The City of Orange is a local government area in the Central West region of New South Wales, Australia. Based in Orange, the area is located adjacent to the Mitchell Highway and the Main Western railway line.

==Suburbs and localities==
===Suburbs of Orange===

- Bletchington
- Bloomfield
- Bowen
- Calare
- Canobolas
- Clifton Grove
- Glenroi
- Narrambla
- Orange East
- Orange South
- Suma Park
- Summer Hill
- Warrendine

===Other localities===

- Huntley
- Lucknow
- March
- Shadforth
- Spring Creek
- Spring Hill
- Springside

==Heritage listings==
The City of Orange has a number of heritage-listed sites, including:
- 4570–4578 Mitchell Highway, : Wentworth and Reform Gold Mines
- 219–255 Anson Street, Orange: Uniting Church and Kindergarten Hall
- 3–25 Bathurst Road, Orange: Bowen Terrace
- 84 Byng Street, Orange: Union Bank of Australia building
- Forest Road, Orange: Bloomfield Hospital
- Peisley Street, Orange: Orange railway station
- 24–26 Summer Street, Orange: Cook Park
- 29 Summer Street, Orange: Berrilea
- 221 Summer Street, Orange: Orange Post Office
- Woodward Street, Orange: Duntryleague

==Council history==
Situated on Blackman's Swamp Creek, Orange was proclaimed a village in 1846 and the local parish was named by the Surveyor General, Major Sir Thomas Mitchell, in honour of Prince William of Orange, whom had been an associate of in the Peninsular War, when both were aides-de-camp to the Duke of Wellington, whose title was bestowed on the valley to the west by John Oxley.

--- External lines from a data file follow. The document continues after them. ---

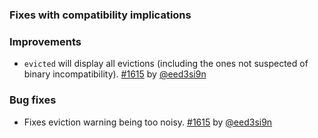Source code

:   [@cunei]: https://github.com/cunei
  [@eed3si9n]: https://github.com/eed3si9n
  [@gkossakowski]: https://github.com/gkossakowski
  [@jsuereth]: https://github.com/jsuereth
  [1615]: https://github.com/sbt/sbt/issues/1615

### Fixes with compatibility implications

### Improvements

- `evicted` will display all evictions (including the ones not suspected of binary incompatibility). [#1615][1615] by [@eed3si9n][@eed3si9n]

### Bug fixes

- Fixes eviction warning being too noisy. [#1615][1615] by [@eed3si9n][@eed3si9n]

Much of the town's subsequent growth and development in the early years was due to the discovery of gold in 1851 at Ophir and Lucknow. The resulting gold rush attracted a wide range of people and business to the district, many of whom settled in the region and developed a strong agricultural industry, particularly in the growing of wheat and barley.

Orange was first incorporated on 9 January 1860 when the Municipality of Orange was proclaimed. The first election for a six-member council was held on 9 February 1860, with John Peisley elected as the first chairman. The first meeting of the council was held at the Court House on 18 February 1860, with George Dolquhorn appointed as the first Town Clerk.

This new council fell into controversy within a few years however, with the legality of the council constitution questioned in 1866 and the council suspended by order of the Supreme Court of New South Wales. With the Municipalities Act 1867, the Council was reconstituted and a new council was elected on 14 February 1868. In 1888, the Municipality of East Orange was proclaimed and merged with the Orange Municipality on 24 December 1912.

Orange was proclaimed a City on 19 July 1946 when its population was over 15,000. On 1 October 1977, the City of Orange was extended in area to 298 km2 when parts of the surrounding shires of Cabonne, Blayney, and Lyndhurst were transferred to the City of Orange.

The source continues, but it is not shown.